Enviada em 07/04/2020

Desde o Iluminismo, entende-se que uma sociedade só progride quando um se mobiliza com o problema do outro. No entanto, quando se observa a questão da violência nas escolas do Brasil, verifica-se que esse ideal iluminista é constatado na teoria e não desejavelmente na prática e a problemática persiste intrisecamente ligada à realidade do país. Nesse contexto, essas ações de mobilização, que deveriam advir tanto do governo quanto da comunidade junto aos colégios possuem lenta efetivação, reafirmando a exclusão social e a violência que a acompanha.

Em primeira análise, crianças que presenciam ou sofrem situações de agressão tendem à reproduzi-las no ambiente escolar, tornando-se imprescindível, então, que esse seja um local acolhedor e transformador de realidades. Contudo, a falta de medidas governamentais, como a disponibilização de verbas para uso social nas instituições de ensino, impossibilitam essa função sociocultural. Nesse viés, apesar de programas, como o Bolsa Família, apresentarem como critério do benefício que os jovens frequentem a escola, não há o acompanhamento psicológico das famílias e dos alunos, por exemplo, que permita a denúncia ao Conselho Tutelar de possíveis casos de violência doméstica a serem constatados, o que evidencia a morosidade do Estado na educação inclusiva.

Outra análise recai sobre o desvio de responsabilidade que a comunidade atribui à escola, ao esperar que o instituto atue sozinho na educação dos filhos. Esse cenário é consequência, ainda, da inexistência de participatividade entre família e e instituição escolar, que decorre da não percepção da escola como patrimônio público onde a promoção de atividades de desponto, palestras e acompanhamento é primordial para uma relação saudável entre docentes, alunos e pais. Para tanto, a implementação dos conselhos escolares, que permitem essa intermediação ao contar com representantes do grupo familiar, professores e estudantes organizando debates e resolução de problemas, efetivam a dissolução de cenários de violência dentro e fora dos colégios.

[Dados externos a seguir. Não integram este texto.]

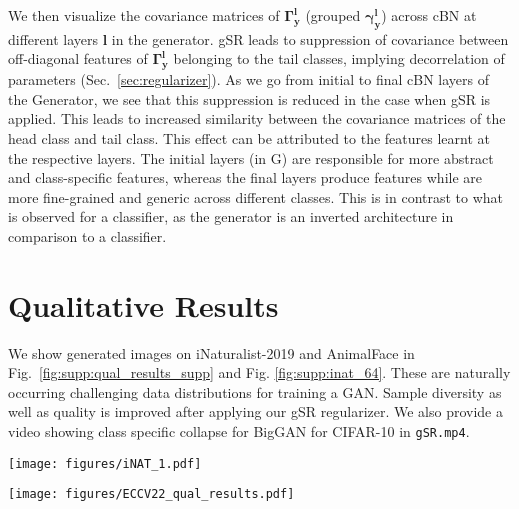 \documentclass[runningheads,table]{llncs}
\begin{document}
We then visualize the covariance matrices of $\mathbf{\Gamma^l_y}$ (grouped $\mathbf{\gamma^l_y}$) across cBN at different layers $\mathbf{l}$ in the generator. gSR leads to suppression of covariance between off-diagonal features of $\mathbf{\Gamma^l_y}$ belonging to the tail classes, implying decorrelation of parameters (Sec.~\ref{sec:regularizer}). As we go from initial to final cBN layers of the Generator, we see that this suppression is reduced in the case when gSR is applied. This leads to increased similarity between the covariance matrices of the head class and tail class. This effect can be attributed to the features learnt at the respective layers. The initial layers (in G) are responsible for more abstract and class-specific features, whereas the final layers produce features while are more fine-grained and generic across different classes. This is in contrast to what is observed for a classifier, as the generator is an inverted architecture in comparison to a classifier.

\section{Qualitative Results}
\label{sec:supp:qual}
We show generated images on iNaturalist-2019 and AnimalFace in Fig.~\ref{fig:supp:qual_results_supp} and Fig. \ref{fig:supp:inat_64}. These are naturally occurring challenging data distributions for training a GAN. Sample diversity as well as quality is improved after applying our gSR regularizer. We also provide a video showing class specific collapse for BigGAN for CIFAR-10 in \texttt{gSR.mp4}.

\begin{figure*}[t]    
    \centering
    \texttt{[image: figures/iNAT\_1.pdf]}
    \caption{\textbf{Qualitative comparison of BigGAN variants on Tail classes from iNaturalist 2019 dataset ($\rho$=100) (64 $\times$ 64).} Each row represents images from a distinct class. }
    \label{fig:supp:inat_64}
    \vspace{-3mm}
\end{figure*}



\begin{figure*}[!t]
    \centering
    \texttt{[image: figures/ECCV22\_qual\_results.pdf]}
    \caption{\textbf{Qualitative Results.} The baseline is composed of BigGAN~\cite{brock2018large}+LeCam~\cite{tseng2021regularizing}+DiffAug~\cite{zhao2020differentiable}. gSR improves the quality and diversity of the images generated by baseline over challenging iNaturalist-19 and AnimalFace datasets.}
    \label{fig:supp:qual_results_supp}
\end{figure*}
\end{document}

Em suma, o mau comportamento e a agressividade dos alunos nas escolas no Brasil é preocupante. Dessa forma, o Ministério da Educação, utilizando a verba pública destinada à educação, deve contratar psicólogos com experiência em casos infanto juvenis e familiares para que realizem visitas periódicas nas escolas, consultando menores infratores e suas famílias, e encaminhando pareceres ao Conselho Tutelar quando denúncias fizerem-se necessárias. Ademais, o Governo deve promover uma campanha televisiva apresentando exemplos de escolas inclusivas, que circule nos canais abertos em horário nobre, incentivando a comunidade à acompanhar o calendário escolar. Com essas medidas tomadas, o comportamento dos alunos melhorará e o ambiente escolar será mais harmônico.